Real estate `crash' likely is a fender bender

Nation's Housing

October 13, 2006|By Kenneth Harney | Kenneth Harney,Earthlink

With all the dismal reports about the home real estate market, don't lose track of something critically important: Mortgage interest rates have been falling quietly but steadily for weeks, and are now just above their lowest level in half a year, barely a percentage point above 40-year lows.

New mortgage applications are up sharply, the number of pending home sales is up, the national economy continues to expand moderately, and the rate of unemployment just declined again - to 4.6 percent.

All of which begs the question: Just what kind of housing bust is this anyway? With gloom-and-doom purveyors forecasting imminent crashes in dozens of metropolitan areas, how could such key fundamentals as jobs, interest rates and even pending home sales simultaneously be trending in the opposite direction?

Donald L. Kohn, the Federal Reserve's vice chairman, took a stab at that seeming conundrum in a speech Oct. 4 at New York University. His views are worth keeping in mind if you want to put the negative news on home prices and sales in perspective.

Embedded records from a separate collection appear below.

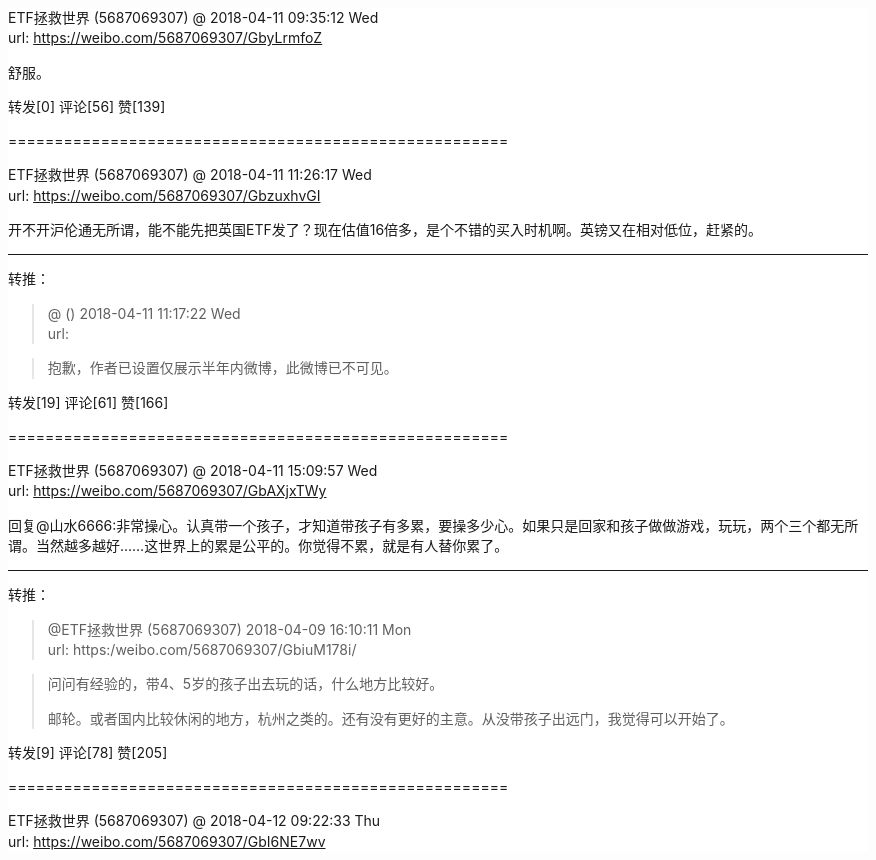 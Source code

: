 
ETF拯救世界 (5687069307) @
2018-04-11 09:35:12 Wed  
url: https://weibo.com/5687069307/GbyLrmfoZ

舒服。 ​​​

转发[0]  评论[56]  赞[139] 

======================================================






ETF拯救世界 (5687069307) @
2018-04-11 11:26:17 Wed  
url: https://weibo.com/5687069307/GbzuxhvGI

开不开沪伦通无所谓，能不能先把英国ETF发了？现在估值16倍多，是个不错的买入时机啊。英镑又在相对低位，赶紧的。

------------------------------------------------------
转推：
>  @ ()
>  2018-04-11 11:17:22 Wed  
>  url: 

>  抱歉，作者已设置仅展示半年内微博，此微博已不可见。 ​​​

转发[19]  评论[61]  赞[166] 

======================================================






ETF拯救世界 (5687069307) @
2018-04-11 15:09:57 Wed  
url: https://weibo.com/5687069307/GbAXjxTWy

回复@山水6666:非常操心。认真带一个孩子，才知道带孩子有多累，要操多少心。如果只是回家和孩子做做游戏，玩玩，两个三个都无所谓。当然越多越好……这世界上的累是公平的。你觉得不累，就是有人替你累了。

------------------------------------------------------
转推：
>  @ETF拯救世界 (5687069307)
>  2018-04-09 16:10:11 Mon  
>  url: https:/weibo.com/5687069307/GbiuM178i/

>  问问有经验的，带4、5岁的孩子出去玩的话，什么地方比较好。
>  
>  邮轮。或者国内比较休闲的地方，杭州之类的。还有没有更好的主意。从没带孩子出远门，我觉得可以开始了。 ​​​

转发[9]  评论[78]  赞[205] 

======================================================






ETF拯救世界 (5687069307) @
2018-04-12 09:22:33 Thu  
url: https://weibo.com/5687069307/GbI6NE7wv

To begin with the fundamental point: Kohn sees no imminent bust or crash in housing at all. It is a "correction" that's under way - a cyclical rebalancing of a marketplace that got too hot for too long in some parts of the country, and is now heading back toward more "normal" conditions, where prices are more in line with what consumers can afford.

"The reported declines in house prices in a number of areas should help to facilitate the rebalancing of supply and demand in those markets," said Kohn.

Not all home sellers have fully grasped the altered realities in their own local markets - that they've got to reduce their asking prices if they truly want to sell - so the process is still unfolding. Re-priced houses, in turn, should stimulate greater numbers of potential buyers to get off the sidelines and make offers.

The unexpected 4.3 percent increase in the latest monthly number of pending home sales contracts heading for closing nationwide reported Oct. 2 by the National Association of Realtors could be a sign that Kohn's prediction is already taking shape.

Second, said Kohn, the housing correction - expressed through new-home starts - "may be closer to [its] trough than to [its] peak." Translating from Fed-speak, this means that we appear to be well on our way toward bottoming out and eventually returning to positive growth in new home starts and resales.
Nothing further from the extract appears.